## Exercise brief
Below are records. Copy every line with "previous" in it.

**********

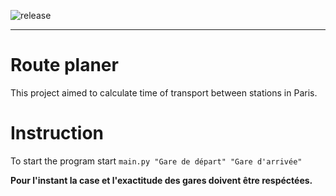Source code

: ![release](https://gitlab.ebfe.fr/SamuelGuillemet/route-planer/-/badges/release.svg)

---

# Route planer

This project aimed to calculate time of transport between stations in Paris.

# Instruction

To start the program start `main.py "Gare de départ" "Gare d'arrivée"`

**Pour l'instant la case et l'exactitude des gares doivent être respéctées.**
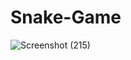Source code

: # Snake-Game
![Screenshot (215)](https://github.com/Thevipulyadav/Snake-Game/assets/141772265/e91eff35-443e-4a6f-b8fb-63f8e17c4c59)
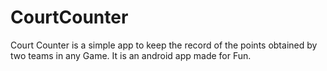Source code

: # CourtCounter

Court Counter is a simple app to  keep the record of the points obtained by two teams in any Game.
It is an android app made for Fun.

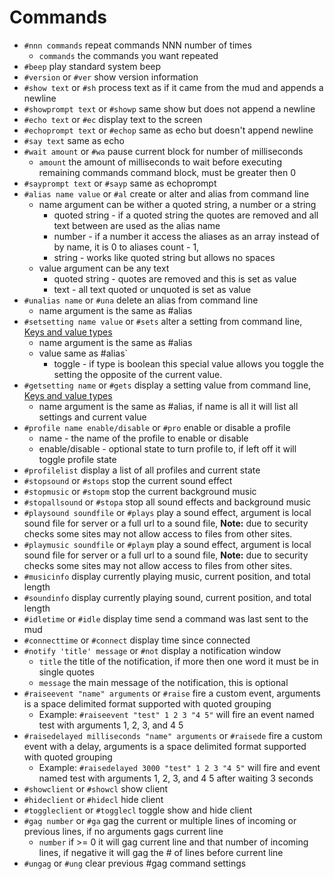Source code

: # Commands

- `#nnn commands` repeat commands NNN number of times
  - `commands` the commands you want repeated
- `#beep` play standard system beep
- `#version` or `#ver` show version information
- `#show text` or `#sh` process text as if it came from the mud and appends a newline
- `#showprompt text` or `#showp` same show but does not append a newline
- `#echo text` or `#ec` display text to the screen
- `#echoprompt text` or `#echop` same as echo but doesn't append newline
- `#say text` same as echo
- `#wait amount` or `#wa` pause current block for number of milliseconds
  - `amount` the amount of milliseconds to wait before executing remaining commands command block, must be greater then 0
- `#sayprompt text` or `#sayp` same as echoprompt
- `#alias name value` or `#al` create or alter and alias from command line
  - name argument can be wither a quoted string, a number or a string
    - quoted string - if a quoted string the quotes are removed and all text between are used as the alias name
    - number - if a number it access the aliases as an array instead of by name, it is 0 to aliases count - 1,
    - string - works like quoted string but allows no spaces
  - value argument can be any text
    - quoted string - quotes are removed and this is set as value
    - text - all text quoted or unquoted is set as value
- `#unalias name` or `#una` delete an alias from command line
  - name argument is the same as #alias
- `#setsetting name value` or `#sets` alter a setting from command line, [Keys and value types](faq.md#setting-keys-value-type-and-default-value)
  - name argument is the same as #alias
  - value same as #alias`
    - toggle - if type is boolean this special value allows you toggle the setting the opposite of the current value.
- `#getsetting name` or `#gets` display a setting value from command line, [Keys and value types](faq.md#setting-keys-value-type-and-default-value)
  - name argument is the same as #alias, if name is all it will list all settings and current value
- `#profile name enable/disable` or `#pro` enable or disable a profile
  - name - the name of the profile to enable or disable
  - enable/disable - optional state to turn profile to, if left off it will toggle profile state
- `#profilelist` display a list of all profiles and current state
- `#stopsound` or `#stops` stop the current sound effect
- `#stopmusic` or `#stopm` stop the current background music
- `#stopallsound` or `#stopa` stop all sound effects and background music
- `#playsound soundfile` or `#plays` play a sound effect, argument is local sound file for server or a full url to a sound file, **Note:** due to security checks some sites may not allow access to files from other sites.
- `#playmusic soundfile` or `#playm` play a sound effect, argument is local sound file for server or a full url to a sound file, **Note:** due to security checks some sites may not allow access to files from other sites.
- `#musicinfo` display currently playing music, current position, and total length
- `#soundinfo` display currently playing sound, current position, and total length
- `#idletime` or `#idle` display time send a command was last sent to the mud
- `#connecttime` or `#connect` display time since connected
- `#notify 'title' message` or `#not` display a notification window
  - `title` the title of the notification, if more then one word it must be in single quotes
  - `message` the main message of the notification, this is optional
- `#raiseevent "name" arguments` or `#raise` fire a custom event, arguments is a space delimited format supported with quoted grouping
  - Example: `#raiseevent "test" 1 2 3 "4 5"` will fire an event named test with arguments 1, 2, 3, and 4 5
- `#raisedelayed milliseconds "name" arguments` or `#raisede` fire a custom event with a delay, arguments is a space delimited format supported with quoted grouping
  - Example: `#raisedelayed 3000 "test" 1 2 3 "4 5"` will fire and event named test with arguments 1, 2, 3, and 4 5 after waiting 3 seconds
- `#showclient` or `#showcl` show client
- `#hideclient` or `#hidecl` hide client
- `#toggleclient` or `#togglecl` toggle show and hide client
- `#gag number` or `#ga` gag the current or multiple lines of incoming or previous lines, if no arguments gags current line
  - `number` if >= 0 it will gag current line and that number of incoming lines, if negative it will gag the # of lines before current line
- `#ungag` or `#ung` clear previous #gag command settings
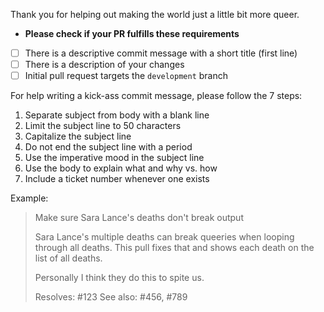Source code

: Thank you for helping out making the world just a little bit more queer.

* **Please check if your PR fulfills these requirements**

- [ ] There is a descriptive commit message with a short title (first line)
- [ ] There is a description of your changes
- [ ] Initial pull request targets the `development` branch

For help writing a kick-ass commit message, please follow the 7 steps:

1. Separate subject from body with a blank line
2. Limit the subject line to 50 characters
3. Capitalize the subject line
4. Do not end the subject line with a period
5. Use the imperative mood in the subject line
6. Use the body to explain what and why vs. how
7. Include a ticket number whenever one exists

Example:

> Make sure Sara Lance's deaths don't break output
>
> Sara Lance's multiple deaths can break queeries when looping through
> all deaths. This pull fixes that and shows each death on the list
> of all deaths.
>
> Personally I think they do this to spite us.
>
> Resolves: #123
> See also: #456, #789
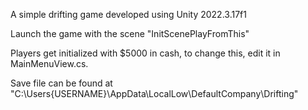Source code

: A simple drifting game developed using Unity 2022.3.17f1

Launch the game with the scene "InitScenePlayFromThis"

Players get initialized with $5000 in cash, to change this, edit it in MainMenuView.cs.

Save file can be found at "C:\Users\{USERNAME}\AppData\LocalLow\DefaultCompany\Drifting"

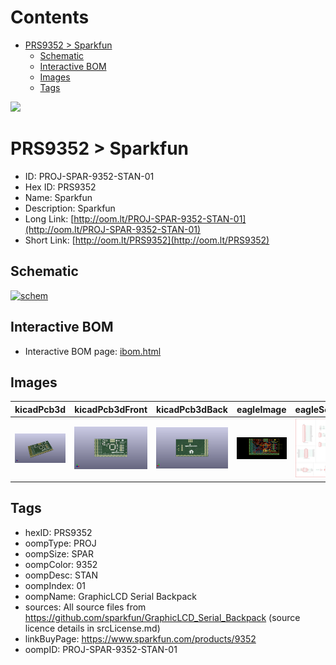 



Contents
========

* [PRS9352 > Sparkfun](#prs9352--sparkfun)
	* [Schematic](#schematic)
	* [Interactive BOM](#interactive-bom)
	* [Images](#images)
	* [Tags](#tags)
  
![][im]
# PRS9352 > Sparkfun

- ID: PROJ-SPAR-9352-STAN-01
- Hex ID: PRS9352
- Name: Sparkfun
- Description: Sparkfun
- Long Link: [http://oom.lt/PROJ-SPAR-9352-STAN-01](http://oom.lt/PROJ-SPAR-9352-STAN-01)
- Short Link: [http://oom.lt/PRS9352](http://oom.lt/PRS9352)

## Schematic
  
[![schem](eagleSchemImage.png)](eagleSchemImage.png)
## Interactive BOM

- Interactive BOM page: [ibom.html](https://htmlpreview.github.io/?https://github.com/oomlout/oomlout_OOMP_projects/blob/main/PROJ-SPAR-9352-STAN-01/kicad/bom/ibom.html)

## Images
  
  

|kicadPcb3d|kicadPcb3dFront|kicadPcb3dBack|eagleImage|eagleSchemImage|
| :---: | :---: | :---: | :---: | :---: |
|[![kicadPcb3d](kicadPcb3d_140.png)](kicadPcb3d.png)|[![kicadPcb3dFront](kicadPcb3dFront_140.png)](kicadPcb3dFront.png)|[![kicadPcb3dBack](kicadPcb3dBack_140.png)](kicadPcb3dBack.png)|[![eagleImage](eagleImage_140.png)](eagleImage.png)|[![eagleSchemImage](eagleSchemImage_140.png)](eagleSchemImage.png)|

## Tags

- hexID: PRS9352
- oompType: PROJ
- oompSize: SPAR
- oompColor: 9352
- oompDesc: STAN
- oompIndex: 01
- oompName: GraphicLCD Serial Backpack
- sources: All source files from https://github.com/sparkfun/GraphicLCD_Serial_Backpack (source licence details in srcLicense.md)
- linkBuyPage: https://www.sparkfun.com/products/9352
- oompID: PROJ-SPAR-9352-STAN-01



[im]: kicadPcb3d_450.png

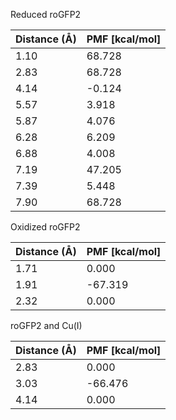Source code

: Reduced roGFP2

| Distance (Å) | PMF [kcal/mol] |
|-----------|-----------|
| 1.10 | 68.728 |
| 2.83 | 68.728 |
| 4.14 | -0.124 |
| 5.57 | 3.918 |
| 5.87 | 4.076 |
| 6.28 | 6.209 |
| 6.88 | 4.008 |
| 7.19 | 47.205 |
| 7.39 | 5.448 |
| 7.90 | 68.728 |

Oxidized roGFP2

| Distance (Å) | PMF [kcal/mol] |
|-----------|-----------|
| 1.71 | 0.000 |
| 1.91 | -67.319 |
| 2.32 | 0.000 |

roGFP2 and Cu(I)

| Distance (Å) | PMF [kcal/mol] |
|-----------|-----------|
| 2.83 | 0.000 |
| 3.03 | -66.476 |
| 4.14 | 0.000 |
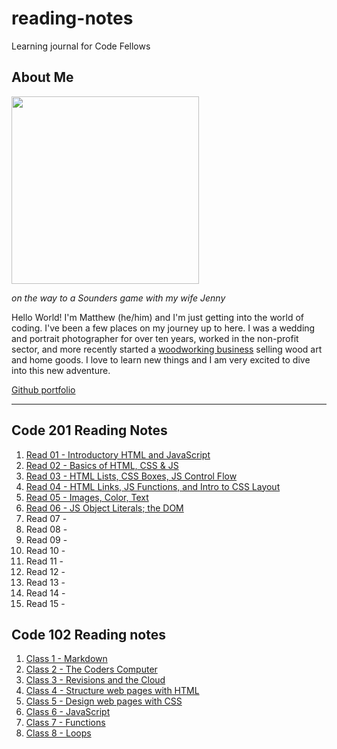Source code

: # reading-notes
Learning journal for Code Fellows

## About Me

<img src="https://user-images.githubusercontent.com/106119331/170121988-12ab9569-1f92-43df-90c4-e6ec3e9a202f.jpg" width=300>

*on the way to a Sounders game with my wife Jenny*

Hello World! I'm Matthew (he/him) and I'm just getting into the world of coding. I've been a few places on my journey up to here. I was a wedding and portrait photographer for over ten years, worked in the non-profit sector, and more recently started a [woodworking business](https://www.zoewoodworks.com) selling wood art and home goods. I love to learn new things and I am very excited to dive into this new adventure. 
  
[Github portfolio](https://github.com/MatthewGebhart)

----

## Code 201 Reading Notes

1. [Read 01 - Introductory HTML and JavaScript](./class-01.md)
2. [Read 02 - Basics of HTML, CSS & JS](./class-02.md)
3. [Read 03 - HTML Lists, CSS Boxes, JS Control Flow](./class-03.md)
4. [Read 04 - HTML Links, JS Functions, and Intro to CSS Layout](./class-04.md)
5. [Read 05 - Images, Color, Text](./class-05.md)
6. [Read 06 - JS Object Literals; the DOM](./class-06.md)
7. Read 07 - 
8. Read 08 - 
9. Read 09 - 
10. Read 10 - 
11. Read 11 - 
12. Read 12 - 
13. Read 13 - 
14. Read 14 - 
15. Read 15 - 

## Code 102 Reading notes

1. [Class 1 - Markdown](./Code-102-notes/Class-1.md)
2. [Class 2 - The Coders Computer](./Code-102-notes/Class-2.md)
3. [Class 3 - Revisions and the Cloud](./Code-102-notes/Class-3.md)
4. [Class 4 - Structure web pages with HTML](./Code-102-notes/Class-4.md)
5. [Class 5 - Design web pages with CSS](./Code-102-notes/Class-5.md)
6. [Class 6 - JavaScript](./Code-102-notes/Class-6.md)
7. [Class 7 - Functions](./Code-102-notes/Class-7.md)
8. [Class 8 - Loops](./Code-102-notes/Class-8.md)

**********

## Task result
- `#gag number` or `#ga` gag the current or multiple lines of incoming or previous lines, if no arguments gags current line
- `#ungag` or `#ung` clear previous #gag command settings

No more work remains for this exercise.